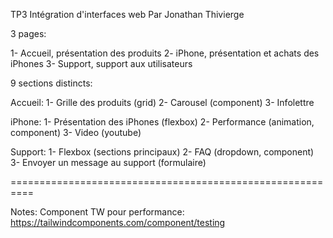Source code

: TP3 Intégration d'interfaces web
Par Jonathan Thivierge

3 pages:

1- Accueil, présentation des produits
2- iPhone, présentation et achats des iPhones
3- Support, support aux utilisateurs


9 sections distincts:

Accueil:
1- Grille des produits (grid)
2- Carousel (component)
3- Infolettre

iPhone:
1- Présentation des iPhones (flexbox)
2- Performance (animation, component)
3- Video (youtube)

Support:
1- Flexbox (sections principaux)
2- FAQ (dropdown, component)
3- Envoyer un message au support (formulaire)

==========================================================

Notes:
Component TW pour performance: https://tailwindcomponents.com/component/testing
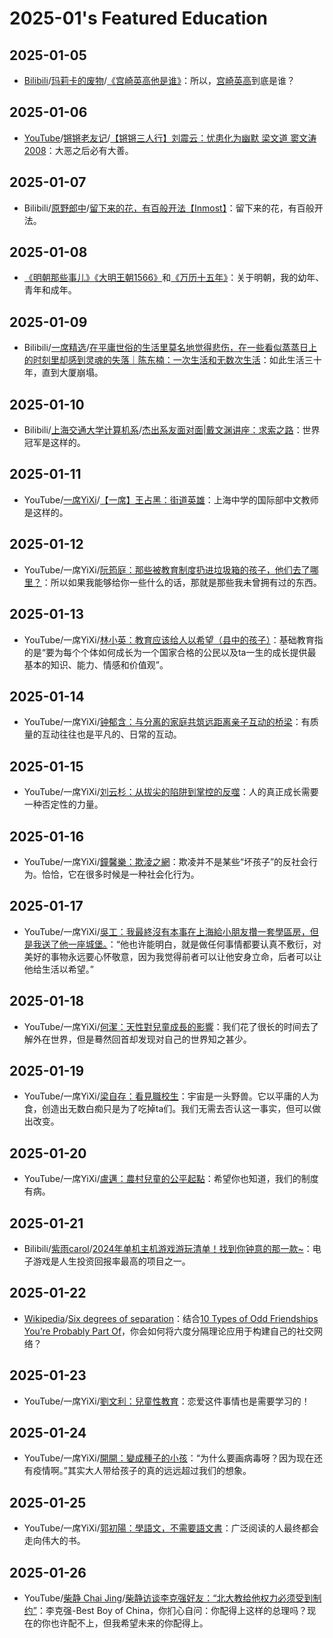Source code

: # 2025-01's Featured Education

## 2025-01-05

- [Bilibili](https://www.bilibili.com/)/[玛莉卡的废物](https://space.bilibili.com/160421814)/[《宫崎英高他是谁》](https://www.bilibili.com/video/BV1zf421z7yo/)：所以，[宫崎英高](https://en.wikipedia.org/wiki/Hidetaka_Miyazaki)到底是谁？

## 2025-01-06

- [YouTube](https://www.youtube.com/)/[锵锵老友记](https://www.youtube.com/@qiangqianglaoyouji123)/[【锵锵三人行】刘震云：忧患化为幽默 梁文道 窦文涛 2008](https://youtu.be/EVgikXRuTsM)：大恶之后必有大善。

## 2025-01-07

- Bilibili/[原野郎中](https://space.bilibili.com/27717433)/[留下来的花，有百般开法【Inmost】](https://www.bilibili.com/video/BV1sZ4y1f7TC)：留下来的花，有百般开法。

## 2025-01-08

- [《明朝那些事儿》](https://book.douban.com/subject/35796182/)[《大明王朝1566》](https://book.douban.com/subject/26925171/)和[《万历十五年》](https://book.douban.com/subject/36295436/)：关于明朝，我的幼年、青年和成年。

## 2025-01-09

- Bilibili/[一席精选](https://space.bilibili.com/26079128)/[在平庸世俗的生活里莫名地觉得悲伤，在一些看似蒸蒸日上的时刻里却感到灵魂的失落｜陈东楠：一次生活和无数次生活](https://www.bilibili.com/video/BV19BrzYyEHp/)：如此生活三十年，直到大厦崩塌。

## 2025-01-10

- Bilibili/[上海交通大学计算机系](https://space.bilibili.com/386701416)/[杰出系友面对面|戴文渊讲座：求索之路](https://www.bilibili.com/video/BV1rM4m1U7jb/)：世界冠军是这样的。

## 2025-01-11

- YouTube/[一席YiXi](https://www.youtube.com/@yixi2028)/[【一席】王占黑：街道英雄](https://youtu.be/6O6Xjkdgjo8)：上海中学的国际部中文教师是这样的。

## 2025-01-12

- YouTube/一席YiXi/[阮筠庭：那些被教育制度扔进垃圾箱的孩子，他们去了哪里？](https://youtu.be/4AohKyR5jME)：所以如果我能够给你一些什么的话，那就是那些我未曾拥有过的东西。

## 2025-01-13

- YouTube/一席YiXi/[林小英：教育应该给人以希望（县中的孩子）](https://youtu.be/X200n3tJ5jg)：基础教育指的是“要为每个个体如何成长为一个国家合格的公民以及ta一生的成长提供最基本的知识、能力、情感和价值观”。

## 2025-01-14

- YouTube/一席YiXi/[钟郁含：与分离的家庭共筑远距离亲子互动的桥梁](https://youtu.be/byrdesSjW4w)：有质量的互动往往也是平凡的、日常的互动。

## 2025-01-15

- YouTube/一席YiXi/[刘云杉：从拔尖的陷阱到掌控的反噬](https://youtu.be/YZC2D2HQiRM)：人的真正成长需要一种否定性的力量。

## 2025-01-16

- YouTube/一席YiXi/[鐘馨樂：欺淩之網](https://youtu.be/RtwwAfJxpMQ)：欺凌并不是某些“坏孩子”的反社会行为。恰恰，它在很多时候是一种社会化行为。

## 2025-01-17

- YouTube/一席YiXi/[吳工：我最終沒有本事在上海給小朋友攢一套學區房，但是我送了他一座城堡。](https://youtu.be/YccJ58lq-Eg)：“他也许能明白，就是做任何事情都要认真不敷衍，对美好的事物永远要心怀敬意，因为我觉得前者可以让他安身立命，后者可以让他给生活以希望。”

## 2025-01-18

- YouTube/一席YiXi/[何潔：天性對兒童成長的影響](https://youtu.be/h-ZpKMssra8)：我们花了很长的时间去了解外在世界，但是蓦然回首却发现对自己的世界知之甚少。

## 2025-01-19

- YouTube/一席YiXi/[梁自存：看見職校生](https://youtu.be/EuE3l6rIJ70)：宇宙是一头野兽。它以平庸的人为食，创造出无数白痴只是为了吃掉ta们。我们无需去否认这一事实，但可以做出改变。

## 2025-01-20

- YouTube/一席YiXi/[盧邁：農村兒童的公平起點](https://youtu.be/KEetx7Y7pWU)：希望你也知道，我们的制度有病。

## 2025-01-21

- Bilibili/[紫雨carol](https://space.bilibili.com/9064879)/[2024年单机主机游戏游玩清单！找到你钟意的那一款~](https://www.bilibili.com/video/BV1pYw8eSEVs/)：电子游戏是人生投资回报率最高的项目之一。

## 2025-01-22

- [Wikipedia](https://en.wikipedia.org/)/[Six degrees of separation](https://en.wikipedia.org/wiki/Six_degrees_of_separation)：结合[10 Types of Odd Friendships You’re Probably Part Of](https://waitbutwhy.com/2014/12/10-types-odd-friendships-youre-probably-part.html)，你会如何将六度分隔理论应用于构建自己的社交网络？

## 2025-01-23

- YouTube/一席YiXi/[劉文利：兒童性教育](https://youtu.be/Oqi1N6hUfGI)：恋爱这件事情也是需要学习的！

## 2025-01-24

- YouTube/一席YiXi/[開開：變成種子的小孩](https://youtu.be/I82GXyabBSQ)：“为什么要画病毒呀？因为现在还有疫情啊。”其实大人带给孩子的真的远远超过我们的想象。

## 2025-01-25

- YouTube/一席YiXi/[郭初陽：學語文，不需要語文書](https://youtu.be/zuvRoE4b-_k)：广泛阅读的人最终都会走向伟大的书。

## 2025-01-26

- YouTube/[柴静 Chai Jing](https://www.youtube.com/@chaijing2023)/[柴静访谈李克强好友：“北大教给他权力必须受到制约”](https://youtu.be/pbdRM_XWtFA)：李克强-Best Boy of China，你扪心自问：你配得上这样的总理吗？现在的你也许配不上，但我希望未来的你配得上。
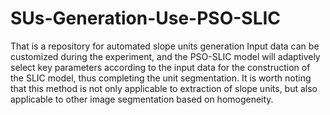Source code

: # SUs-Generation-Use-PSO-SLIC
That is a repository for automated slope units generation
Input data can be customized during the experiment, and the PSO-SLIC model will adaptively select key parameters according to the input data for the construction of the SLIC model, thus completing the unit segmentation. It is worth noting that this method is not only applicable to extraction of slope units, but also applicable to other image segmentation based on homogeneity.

☆ ☆ ☆

[INSTRUCTIONS TO FOLLOW]
From the first line to the last, repeat the records exactly and skip the pictures.

[WRITTEN RESPONSE]
Source code

: TP3 Intégration d'interfaces web
Par Jonathan Thivierge

3 pages:

1- Accueil, présentation des produits
2- iPhone, présentation et achats des iPhones
3- Support, support aux utilisateurs


9 sections distincts:

Accueil:
1- Grille des produits (grid)
2- Carousel (component)
3- Infolettre

iPhone:
1- Présentation des iPhones (flexbox)
2- Performance (animation, component)
3- Video (youtube)

Support:
1- Flexbox (sections principaux)
2- FAQ (dropdown, component)
3- Envoyer un message au support (formulaire)

==========================================================

Notes:
Component TW pour performance: https://tailwindcomponents.com/component/testing
Source code

: # 2025-01's Featured Education

## 2025-01-05

- [Bilibili](https://www.bilibili.com/)/[玛莉卡的废物](https://space.bilibili.com/160421814)/[《宫崎英高他是谁》](https://www.bilibili.com/video/BV1zf421z7yo/)：所以，[宫崎英高](https://en.wikipedia.org/wiki/Hidetaka_Miyazaki)到底是谁？

## 2025-01-06

- [YouTube](https://www.youtube.com/)/[锵锵老友记](https://www.youtube.com/@qiangqianglaoyouji123)/[【锵锵三人行】刘震云：忧患化为幽默 梁文道 窦文涛 2008](https://youtu.be/EVgikXRuTsM)：大恶之后必有大善。

## 2025-01-07

- Bilibili/[原野郎中](https://space.bilibili.com/27717433)/[留下来的花，有百般开法【Inmost】](https://www.bilibili.com/video/BV1sZ4y1f7TC)：留下来的花，有百般开法。

## 2025-01-08

- [《明朝那些事儿》](https://book.douban.com/subject/35796182/)[《大明王朝1566》](https://book.douban.com/subject/26925171/)和[《万历十五年》](https://book.douban.com/subject/36295436/)：关于明朝，我的幼年、青年和成年。

## 2025-01-09

- Bilibili/[一席精选](https://space.bilibili.com/26079128)/[在平庸世俗的生活里莫名地觉得悲伤，在一些看似蒸蒸日上的时刻里却感到灵魂的失落｜陈东楠：一次生活和无数次生活](https://www.bilibili.com/video/BV19BrzYyEHp/)：如此生活三十年，直到大厦崩塌。

## 2025-01-10

- Bilibili/[上海交通大学计算机系](https://space.bilibili.com/386701416)/[杰出系友面对面|戴文渊讲座：求索之路](https://www.bilibili.com/video/BV1rM4m1U7jb/)：世界冠军是这样的。

## 2025-01-11

- YouTube/[一席YiXi](https://www.youtube.com/@yixi2028)/[【一席】王占黑：街道英雄](https://youtu.be/6O6Xjkdgjo8)：上海中学的国际部中文教师是这样的。

## 2025-01-12

- YouTube/一席YiXi/[阮筠庭：那些被教育制度扔进垃圾箱的孩子，他们去了哪里？](https://youtu.be/4AohKyR5jME)：所以如果我能够给你一些什么的话，那就是那些我未曾拥有过的东西。

## 2025-01-13

- YouTube/一席YiXi/[林小英：教育应该给人以希望（县中的孩子）](https://youtu.be/X200n3tJ5jg)：基础教育指的是“要为每个个体如何成长为一个国家合格的公民以及ta一生的成长提供最基本的知识、能力、情感和价值观”。

## 2025-01-14

- YouTube/一席YiXi/[钟郁含：与分离的家庭共筑远距离亲子互动的桥梁](https://youtu.be/byrdesSjW4w)：有质量的互动往往也是平凡的、日常的互动。

## 2025-01-15

- YouTube/一席YiXi/[刘云杉：从拔尖的陷阱到掌控的反噬](https://youtu.be/YZC2D2HQiRM)：人的真正成长需要一种否定性的力量。

## 2025-01-16

- YouTube/一席YiXi/[鐘馨樂：欺淩之網](https://youtu.be/RtwwAfJxpMQ)：欺凌并不是某些“坏孩子”的反社会行为。恰恰，它在很多时候是一种社会化行为。

## 2025-01-17

- YouTube/一席YiXi/[吳工：我最終沒有本事在上海給小朋友攢一套學區房，但是我送了他一座城堡。](https://youtu.be/YccJ58lq-Eg)：“他也许能明白，就是做任何事情都要认真不敷衍，对美好的事物永远要心怀敬意，因为我觉得前者可以让他安身立命，后者可以让他给生活以希望。”

## 2025-01-18

- YouTube/一席YiXi/[何潔：天性對兒童成長的影響](https://youtu.be/h-ZpKMssra8)：我们花了很长的时间去了解外在世界，但是蓦然回首却发现对自己的世界知之甚少。

## 2025-01-19

- YouTube/一席YiXi/[梁自存：看見職校生](https://youtu.be/EuE3l6rIJ70)：宇宙是一头野兽。它以平庸的人为食，创造出无数白痴只是为了吃掉ta们。我们无需去否认这一事实，但可以做出改变。

## 2025-01-20

- YouTube/一席YiXi/[盧邁：農村兒童的公平起點](https://youtu.be/KEetx7Y7pWU)：希望你也知道，我们的制度有病。

## 2025-01-21

- Bilibili/[紫雨carol](https://space.bilibili.com/9064879)/[2024年单机主机游戏游玩清单！找到你钟意的那一款~](https://www.bilibili.com/video/BV1pYw8eSEVs/)：电子游戏是人生投资回报率最高的项目之一。

## 2025-01-22

- [Wikipedia](https://en.wikipedia.org/)/[Six degrees of separation](https://en.wikipedia.org/wiki/Six_degrees_of_separation)：结合[10 Types of Odd Friendships You’re Probably Part Of](https://waitbutwhy.com/2014/12/10-types-odd-friendships-youre-probably-part.html)，你会如何将六度分隔理论应用于构建自己的社交网络？

## 2025-01-23

- YouTube/一席YiXi/[劉文利：兒童性教育](https://youtu.be/Oqi1N6hUfGI)：恋爱这件事情也是需要学习的！

## 2025-01-24

- YouTube/一席YiXi/[開開：變成種子的小孩](https://youtu.be/I82GXyabBSQ)：“为什么要画病毒呀？因为现在还有疫情啊。”其实大人带给孩子的真的远远超过我们的想象。

## 2025-01-25

- YouTube/一席YiXi/[郭初陽：學語文，不需要語文書](https://youtu.be/zuvRoE4b-_k)：广泛阅读的人最终都会走向伟大的书。

## 2025-01-26

- YouTube/[柴静 Chai Jing](https://www.youtube.com/@chaijing2023)/[柴静访谈李克强好友：“北大教给他权力必须受到制约”](https://youtu.be/pbdRM_XWtFA)：李克强-Best Boy of China，你扪心自问：你配得上这样的总理吗？现在的你也许配不上，但我希望未来的你配得上。
Source code

: # SUs-Generation-Use-PSO-SLIC
That is a repository for automated slope units generation
Input data can be customized during the experiment, and the PSO-SLIC model will adaptively select key parameters according to the input data for the construction of the SLIC model, thus completing the unit segmentation. It is worth noting that this method is not only applicable to extraction of slope units, but also applicable to other image segmentation based on homogeneity.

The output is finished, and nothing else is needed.